WHAT THE TASK REQUIRES: Give the number of lines in the material below that contain the word "texttt", and nothing else.

INFORMATION GIVEN:
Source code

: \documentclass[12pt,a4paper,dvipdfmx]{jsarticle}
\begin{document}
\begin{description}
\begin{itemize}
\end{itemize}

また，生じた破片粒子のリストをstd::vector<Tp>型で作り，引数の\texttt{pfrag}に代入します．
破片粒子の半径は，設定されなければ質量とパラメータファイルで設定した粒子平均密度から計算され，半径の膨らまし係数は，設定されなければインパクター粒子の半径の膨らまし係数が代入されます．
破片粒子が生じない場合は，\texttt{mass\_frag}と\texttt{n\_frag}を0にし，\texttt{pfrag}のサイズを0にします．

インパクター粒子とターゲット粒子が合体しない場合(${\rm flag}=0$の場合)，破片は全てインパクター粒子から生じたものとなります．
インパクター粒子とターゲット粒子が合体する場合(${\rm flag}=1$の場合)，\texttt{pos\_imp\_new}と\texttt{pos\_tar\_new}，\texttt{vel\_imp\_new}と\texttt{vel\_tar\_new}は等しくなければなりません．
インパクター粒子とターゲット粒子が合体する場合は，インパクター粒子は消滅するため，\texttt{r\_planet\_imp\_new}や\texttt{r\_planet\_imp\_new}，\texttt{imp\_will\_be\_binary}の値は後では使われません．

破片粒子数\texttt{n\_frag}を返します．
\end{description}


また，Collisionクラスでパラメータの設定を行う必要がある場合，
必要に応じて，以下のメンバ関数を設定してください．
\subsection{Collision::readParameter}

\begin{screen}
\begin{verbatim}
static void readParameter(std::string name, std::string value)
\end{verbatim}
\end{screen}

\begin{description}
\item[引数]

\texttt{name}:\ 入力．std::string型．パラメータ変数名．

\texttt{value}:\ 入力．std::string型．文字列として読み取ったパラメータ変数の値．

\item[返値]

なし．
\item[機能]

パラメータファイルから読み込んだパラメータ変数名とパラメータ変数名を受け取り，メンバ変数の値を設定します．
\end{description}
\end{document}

--

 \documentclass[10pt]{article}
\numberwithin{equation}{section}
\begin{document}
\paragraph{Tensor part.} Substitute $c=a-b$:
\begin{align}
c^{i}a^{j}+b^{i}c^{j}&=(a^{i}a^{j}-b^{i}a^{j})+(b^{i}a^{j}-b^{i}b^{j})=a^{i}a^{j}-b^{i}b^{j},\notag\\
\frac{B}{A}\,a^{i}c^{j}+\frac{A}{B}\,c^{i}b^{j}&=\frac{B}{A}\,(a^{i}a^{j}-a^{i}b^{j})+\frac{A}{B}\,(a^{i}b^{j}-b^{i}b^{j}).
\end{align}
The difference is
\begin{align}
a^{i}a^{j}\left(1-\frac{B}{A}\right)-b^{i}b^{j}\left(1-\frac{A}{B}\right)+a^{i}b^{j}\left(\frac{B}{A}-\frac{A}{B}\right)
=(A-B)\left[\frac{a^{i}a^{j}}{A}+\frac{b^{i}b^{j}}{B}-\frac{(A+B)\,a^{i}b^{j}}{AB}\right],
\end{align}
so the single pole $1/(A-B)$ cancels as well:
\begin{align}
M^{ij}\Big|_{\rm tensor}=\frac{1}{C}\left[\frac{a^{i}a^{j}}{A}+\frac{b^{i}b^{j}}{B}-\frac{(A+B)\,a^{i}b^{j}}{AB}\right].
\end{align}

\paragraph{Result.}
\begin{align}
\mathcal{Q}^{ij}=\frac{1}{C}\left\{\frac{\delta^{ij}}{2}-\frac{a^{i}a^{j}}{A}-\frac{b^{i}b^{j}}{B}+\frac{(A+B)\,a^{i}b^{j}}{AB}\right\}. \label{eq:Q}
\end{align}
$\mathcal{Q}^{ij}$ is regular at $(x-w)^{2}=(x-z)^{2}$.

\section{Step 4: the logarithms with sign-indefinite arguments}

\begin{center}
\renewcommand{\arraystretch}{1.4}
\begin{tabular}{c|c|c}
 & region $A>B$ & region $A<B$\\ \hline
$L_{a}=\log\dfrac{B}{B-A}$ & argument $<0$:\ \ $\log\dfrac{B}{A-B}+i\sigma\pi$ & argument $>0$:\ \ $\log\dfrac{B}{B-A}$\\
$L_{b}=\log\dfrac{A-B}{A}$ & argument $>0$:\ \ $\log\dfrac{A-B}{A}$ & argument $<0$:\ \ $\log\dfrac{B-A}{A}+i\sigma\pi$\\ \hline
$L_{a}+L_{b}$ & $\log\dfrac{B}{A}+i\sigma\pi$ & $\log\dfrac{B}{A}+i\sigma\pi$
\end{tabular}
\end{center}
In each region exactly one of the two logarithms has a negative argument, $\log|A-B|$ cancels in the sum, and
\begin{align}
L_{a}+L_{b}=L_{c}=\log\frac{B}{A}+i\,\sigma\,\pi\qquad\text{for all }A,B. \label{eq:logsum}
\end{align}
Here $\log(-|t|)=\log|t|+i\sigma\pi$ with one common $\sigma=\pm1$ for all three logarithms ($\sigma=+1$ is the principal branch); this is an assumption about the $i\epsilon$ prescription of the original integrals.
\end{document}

ANSWER TO THIS PROBLEM: 7